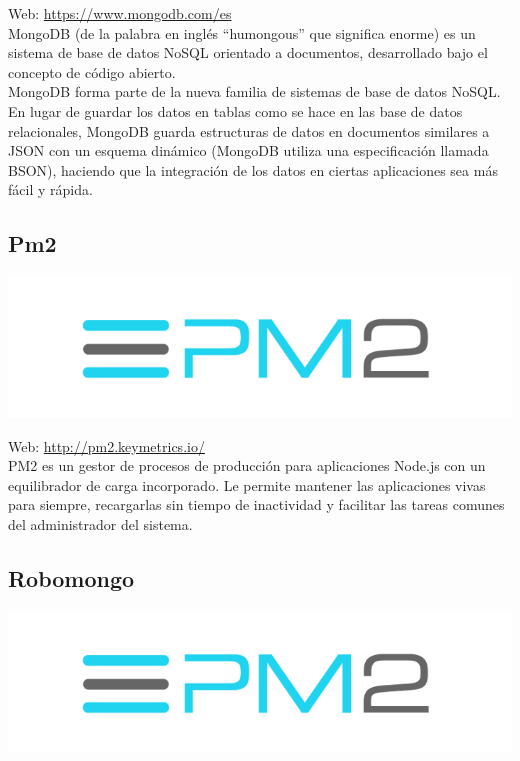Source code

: Web: \url{https://www.mongodb.com/es}\\

MongoDB (de la palabra en inglés “humongous” que significa enorme) es un sistema de base de datos NoSQL orientado a documentos, desarrollado bajo el concepto de código abierto.\\

MongoDB forma parte de la nueva familia de sistemas de base de datos NoSQL. En lugar de guardar los datos en tablas como se hace en las base de datos relacionales, MongoDB guarda estructuras de datos en documentos similares a JSON con un esquema dinámico (MongoDB utiliza una especificación llamada BSON), haciendo que la integración de los datos en ciertas aplicaciones sea más fácil y rápida.\\



\subsection{Pm2}

\begin{center}
\includegraphics[scale=0.5]{imagenes/pm2-logo.png}
\end{center}

Web: \url{http://pm2.keymetrics.io/}\\


PM2 es un gestor de procesos de producción para aplicaciones Node.js con un equilibrador de carga incorporado. Le permite mantener las aplicaciones vivas para siempre, recargarlas sin tiempo de inactividad
y facilitar las tareas comunes del administrador del sistema.


\subsection{ Robomongo }

\begin{center}
\includegraphics[scale=0.5]{imagenes/pm2-logo.png}
\end{center}







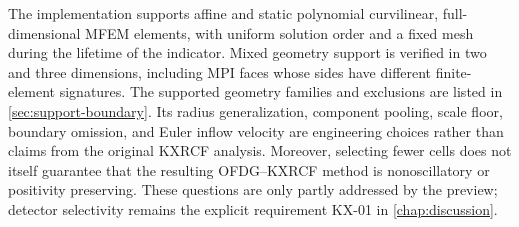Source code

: The implementation supports affine and static polynomial curvilinear, full-dimensional MFEM elements, with uniform solution order and a fixed mesh during the lifetime of the indicator. Mixed
geometry support is verified in two and three dimensions, including MPI faces
whose sides have different finite-element signatures. The supported geometry families and exclusions are listed in \cref{sec:support-boundary}. Its radius generalization,
component pooling, scale floor, boundary omission, and Euler inflow velocity
are engineering choices rather than claims from the original KXRCF analysis.
Moreover, selecting fewer cells does not itself guarantee that the resulting
OFDG--KXRCF method is nonoscillatory or positivity preserving.  These questions
are only partly addressed by the preview; detector selectivity remains the
explicit requirement KX-01 in \cref{chap:discussion}.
* * * * * * * * *
### AIM OF THE EXERCISE
Show a copy of each line from the records above in which the string "documentos" occurs.

### ANSWER BELOW
MongoDB (de la palabra en inglés “humongous” que significa enorme) es un sistema de base de datos NoSQL orientado a documentos, desarrollado bajo el concepto de código abierto.\\
MongoDB forma parte de la nueva familia de sistemas de base de datos NoSQL. En lugar de guardar los datos en tablas como se hace en las base de datos relacionales, MongoDB guarda estructuras de datos en documentos similares a JSON con un esquema dinámico (MongoDB utiliza una especificación llamada BSON), haciendo que la integración de los datos en ciertas aplicaciones sea más fácil y rápida.\\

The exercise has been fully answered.